San Isidro . En la calle Toledo. Tampoco es bonita, como tampoco lo son los otros dos grandes templos de Madrid, Nuestra Señora de Atocha y la Almudena, importantísimos en la historia de la ciudad. A San isidro lo afearon aún más retocando las dos torres. Fue la catedral de Madrid durante mucho tiempo y como en otras iglesias (San Sebastián, San Martín, San Antonio de los Alemanes), lo más bonito en ella son los días señalados (Domingo de Ramos, 15 de mayo, fiesta de San Isidro, Semana Santa), porque el atrio se llena de pobres que piden y gitanos que venden ramos de olivo y de palma, y estampas del patrono de los labradores, cuyo cuerpo incorrupto se guarda allí.

Conventos de las Descalzas y de la Encarnación . Cada uno en su estilo y con sus propios tesoros. A estas alturas se parecen más a un decorado de una película de época (siglos XVI y XVII , respectivamente) que a un cenobio, pero de ello nadie tiene la culpa.

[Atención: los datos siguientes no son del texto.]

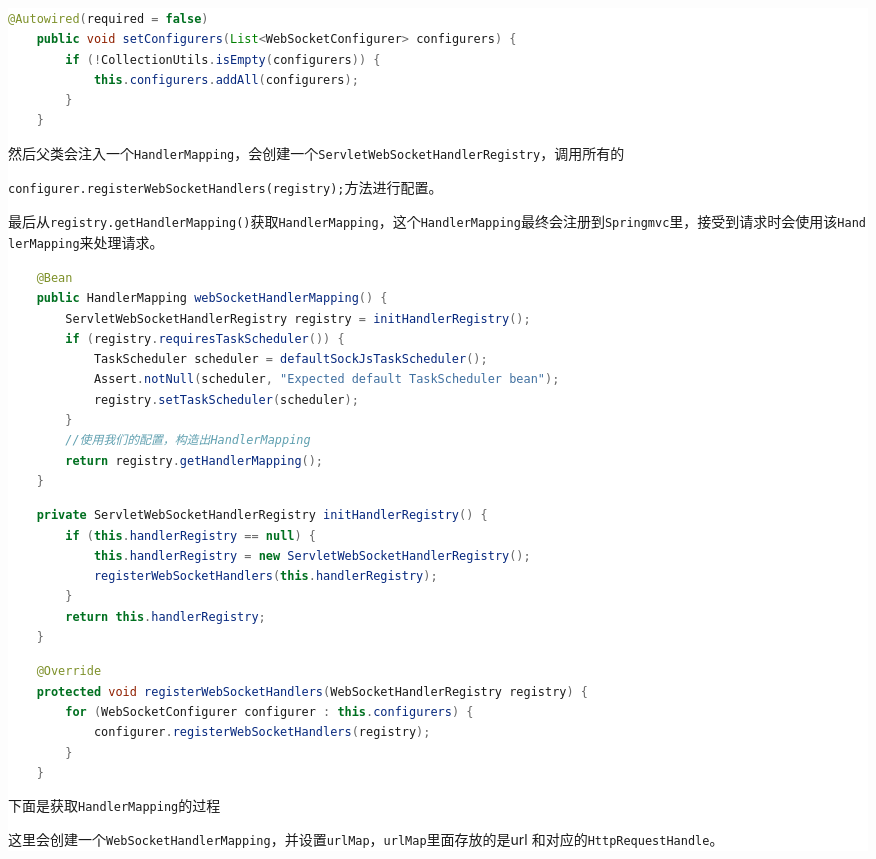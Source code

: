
 ```java
@Autowired(required = false)
	public void setConfigurers(List<WebSocketConfigurer> configurers) {
		if (!CollectionUtils.isEmpty(configurers)) {
			this.configurers.addAll(configurers);
		}
	}
```



然后父类会注入一个`HandlerMapping`，会创建一个`ServletWebSocketHandlerRegistry`，调用所有的

`configurer.registerWebSocketHandlers(registry);`方法进行配置。

最后从`registry.getHandlerMapping()`获取`HandlerMapping`，这个`HandlerMapping`最终会注册到`Springmvc`里，接受到请求时会使用该`HandlerMapping`来处理请求。

```java
	@Bean
	public HandlerMapping webSocketHandlerMapping() {
		ServletWebSocketHandlerRegistry registry = initHandlerRegistry();
		if (registry.requiresTaskScheduler()) {
			TaskScheduler scheduler = defaultSockJsTaskScheduler();
			Assert.notNull(scheduler, "Expected default TaskScheduler bean");
			registry.setTaskScheduler(scheduler);
		}
        //使用我们的配置，构造出HandlerMapping
		return registry.getHandlerMapping();
	}
```



```java
	private ServletWebSocketHandlerRegistry initHandlerRegistry() {
		if (this.handlerRegistry == null) {
			this.handlerRegistry = new ServletWebSocketHandlerRegistry();
			registerWebSocketHandlers(this.handlerRegistry);
		}
		return this.handlerRegistry;
	}
```

```java
	@Override
	protected void registerWebSocketHandlers(WebSocketHandlerRegistry registry) {
		for (WebSocketConfigurer configurer : this.configurers) {
			configurer.registerWebSocketHandlers(registry);
		}
	}
```





下面是获取`HandlerMapping`的过程

​			这里会创建一个`WebSocketHandlerMapping`，并设置`urlMap`，`urlMap`里面存放的是url 和对应的`HttpRequestHandle`。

Los Jerónimos . La única iglesia gótica de la ciudad, aunque si nos dijeran que es neogótica, también lo creeríamos. Ha sido durante muchos siglos la más aparente, de la que han echado mano reyes, nobles y ricos para sus bodas. El claustro renacentista del monasterio de monjes jerónimos que hubo al lado, en ruinas muchos años, fue, tras una reforma lujosa, añadido al Museo del Prado, que lo utiliza para sus cócteles y recepciones por su enorme parecido con los claustros que se conservan en el Museo Metropolitano de Nueva York.